**What needs to be done:** An exact transcription of all the records, free of pictures, is the expected answer.

**Recorded data:**
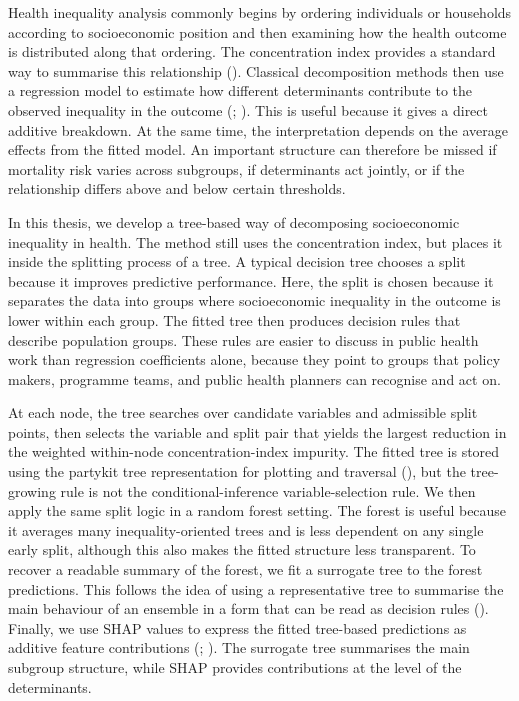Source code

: \documentclass[
  11pt,
  a4paper,
]{article}
\begin{document}
Health inequality analysis commonly begins by ordering individuals or
households according to socioeconomic position and then examining how
the health outcome is distributed along that ordering. The concentration
index provides a standard way to summarise this relationship
(). Classical decomposition methods then use a regression
model to estimate how different determinants contribute to the observed
inequality in the outcome
(; ). This is useful because it gives a direct additive
breakdown. At the same time, the interpretation depends on the average
effects from the fitted model. An important structure can therefore be
missed if mortality risk varies across subgroups, if determinants act
jointly, or if the relationship differs above and below certain
thresholds.

In this thesis, we develop a tree-based way of decomposing socioeconomic
inequality in health. The method still uses the concentration index, but
places it inside the splitting process of a tree. A typical decision
tree chooses a split because it improves predictive performance. Here,
the split is chosen because it separates the data into groups where
socioeconomic inequality in the outcome is lower within each group. The
fitted tree then produces decision rules that describe population
groups. These rules are easier to discuss in public health work than
regression coefficients alone, because they point to groups that policy
makers, programme teams, and public health planners can recognise and
act on.

At each node, the tree searches over candidate variables and admissible
split points, then selects the variable and split pair that yields the
largest reduction in the weighted within-node concentration-index
impurity. The fitted tree is stored using the partykit tree
representation for plotting and traversal
(), but the
tree-growing rule is not the conditional-inference variable-selection
rule. We then apply the same split logic in a random forest setting. The
forest is useful because it averages many inequality-oriented trees and
is less dependent on any single early split, although this also makes
the fitted structure less transparent. To recover a readable summary of
the forest, we fit a surrogate tree to the forest predictions. This
follows the idea of using a representative tree to summarise the main
behaviour of an ensemble in a form that can be read as decision rules
(). Finally, we use SHAP values to express the fitted
tree-based predictions as additive feature contributions
(;
). The
surrogate tree summarises the main subgroup structure, while SHAP
provides contributions at the level of the determinants.
\end{document}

**Answer to the exercise:**
Source code

: \documentclass[
  11pt,
  a4paper,
]{article}
\begin{document}
Health inequality analysis commonly begins by ordering individuals or
households according to socioeconomic position and then examining how
the health outcome is distributed along that ordering. The concentration
index provides a standard way to summarise this relationship
(). Classical decomposition methods then use a regression
model to estimate how different determinants contribute to the observed
inequality in the outcome
(; ). This is useful because it gives a direct additive
breakdown. At the same time, the interpretation depends on the average
effects from the fitted model. An important structure can therefore be
missed if mortality risk varies across subgroups, if determinants act
jointly, or if the relationship differs above and below certain
thresholds.

In this thesis, we develop a tree-based way of decomposing socioeconomic
inequality in health. The method still uses the concentration index, but
places it inside the splitting process of a tree. A typical decision
tree chooses a split because it improves predictive performance. Here,
the split is chosen because it separates the data into groups where
socioeconomic inequality in the outcome is lower within each group. The
fitted tree then produces decision rules that describe population
groups. These rules are easier to discuss in public health work than
regression coefficients alone, because they point to groups that policy
makers, programme teams, and public health planners can recognise and
act on.

At each node, the tree searches over candidate variables and admissible
split points, then selects the variable and split pair that yields the
largest reduction in the weighted within-node concentration-index
impurity. The fitted tree is stored using the partykit tree
representation for plotting and traversal
(), but the
tree-growing rule is not the conditional-inference variable-selection
rule. We then apply the same split logic in a random forest setting. The
forest is useful because it averages many inequality-oriented trees and
is less dependent on any single early split, although this also makes
the fitted structure less transparent. To recover a readable summary of
the forest, we fit a surrogate tree to the forest predictions. This
follows the idea of using a representative tree to summarise the main
behaviour of an ensemble in a form that can be read as decision rules
(). Finally, we use SHAP values to express the fitted
tree-based predictions as additive feature contributions
(;
). The
surrogate tree summarises the main subgroup structure, while SHAP
provides contributions at the level of the determinants.
\end{document}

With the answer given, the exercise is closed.